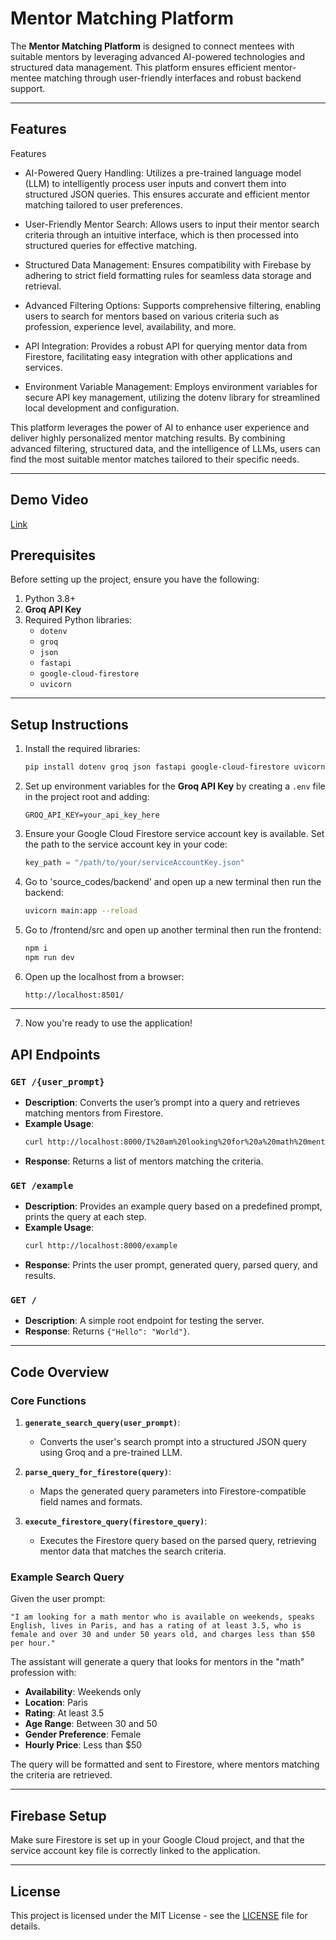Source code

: # Mentor Matching Platform

The **Mentor Matching Platform** is designed to connect mentees with suitable mentors by leveraging advanced AI-powered technologies and structured data management. This platform ensures efficient mentor-mentee matching through user-friendly interfaces and robust backend support.

---

## Features

Features
- AI-Powered Query Handling:
Utilizes a pre-trained language model (LLM) to intelligently process user inputs and convert them into structured JSON queries. This ensures accurate and efficient mentor matching tailored to user preferences.

- User-Friendly Mentor Search:
Allows users to input their mentor search criteria through an intuitive interface, which is then processed into structured queries for effective matching.

- Structured Data Management:
Ensures compatibility with Firebase by adhering to strict field formatting rules for seamless data storage and retrieval.

- Advanced Filtering Options:
Supports comprehensive filtering, enabling users to search for mentors based on various criteria such as profession, experience level, availability, and more.

- API Integration:
Provides a robust API for querying mentor data from Firestore, facilitating easy integration with other applications and services.

- Environment Variable Management:
Employs environment variables for secure API key management, utilizing the dotenv library for streamlined local development and configuration.

This platform leverages the power of AI to enhance user experience and deliver highly personalized mentor matching results. By combining advanced filtering, structured data, and the intelligence of LLMs, users can find the most suitable mentor matches tailored to their specific needs.

---

## Demo Video 
[Link](https://drive.google.com/file/d/1V6pfH6EGgLMSXsiuTVIIBPHPMqdyrK21/view?usp=drivesdk)

## Prerequisites
Before setting up the project, ensure you have the following:

1. Python 3.8+  
2. **Groq API Key**  
3. Required Python libraries:
   - `dotenv`
   - `groq`
   - `json`
   - `fastapi`
   - `google-cloud-firestore`
   - `uvicorn`
---

## Setup Instructions

1. Install the required libraries:
   ```bash
   pip install dotenv groq json fastapi google-cloud-firestore uvicorn
   ```

2. Set up environment variables for the **Groq API Key** by creating a `.env` file in the project root and adding:
   ```env
   GROQ_API_KEY=your_api_key_here
   ```

3. Ensure your Google Cloud Firestore service account key is available. Set the path to the service account key in your code:
   ```python
   key_path = "/path/to/your/serviceAccountKey.json"
   ```

4. Go to 'source_codes/backend' and open up a new terminal then run the backend:
   ```bash
   uvicorn main:app --reload
   ```
5. Go to /frontend/src and open up another terminal then run the frontend:
   ```bash
   npm i
   npm run dev
   ```
6. Open up the localhost from a browser:
   ```bash
   http://localhost:8501/
   ```
---
7. Now you're ready to use the application!

## API Endpoints

### `GET /{user_prompt}`
- **Description**: Converts the user’s prompt into a query and retrieves matching mentors from Firestore.
- **Example Usage**: 
  ```bash
  curl http://localhost:8000/I%20am%20looking%20for%20a%20math%20mentor%20who%20is%20available%20on%20weekends%20and%20charges%20less%20than%20$50/hour
  ```
- **Response**: Returns a list of mentors matching the criteria.

### `GET /example`
- **Description**: Provides an example query based on a predefined prompt, prints the query at each step.
- **Example Usage**: 
  ```bash
  curl http://localhost:8000/example
  ```
- **Response**: Prints the user prompt, generated query, parsed query, and results.

### `GET /`
- **Description**: A simple root endpoint for testing the server.
- **Response**: Returns `{"Hello": "World"}`.

---

## Code Overview

### Core Functions

1. **`generate_search_query(user_prompt)`**: 
   - Converts the user's search prompt into a structured JSON query using Groq and a pre-trained LLM.
   
2. **`parse_query_for_firestore(query)`**: 
   - Maps the generated query parameters into Firestore-compatible field names and formats.
   
3. **`execute_firestore_query(firestore_query)`**: 
   - Executes the Firestore query based on the parsed query, retrieving mentor data that matches the search criteria.

### Example Search Query

Given the user prompt:

```text
"I am looking for a math mentor who is available on weekends, speaks English, lives in Paris, and has a rating of at least 3.5, who is female and over 30 and under 50 years old, and charges less than $50 per hour."
```

The assistant will generate a query that looks for mentors in the "math" profession with:
- **Availability**: Weekends only
- **Location**: Paris
- **Rating**: At least 3.5
- **Age Range**: Between 30 and 50
- **Gender Preference**: Female
- **Hourly Price**: Less than $50

The query will be formatted and sent to Firestore, where mentors matching the criteria are retrieved.

---

## Firebase Setup

Make sure Firestore is set up in your Google Cloud project, and that the service account key file is correctly linked to the application.

---

## License

This project is licensed under the MIT License - see the [LICENSE](LICENSE) file for details.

******

- [Work to be completed] For the records above, give the number of lines that include the string "matches", with nothing added.

- [Solution to the problem] 2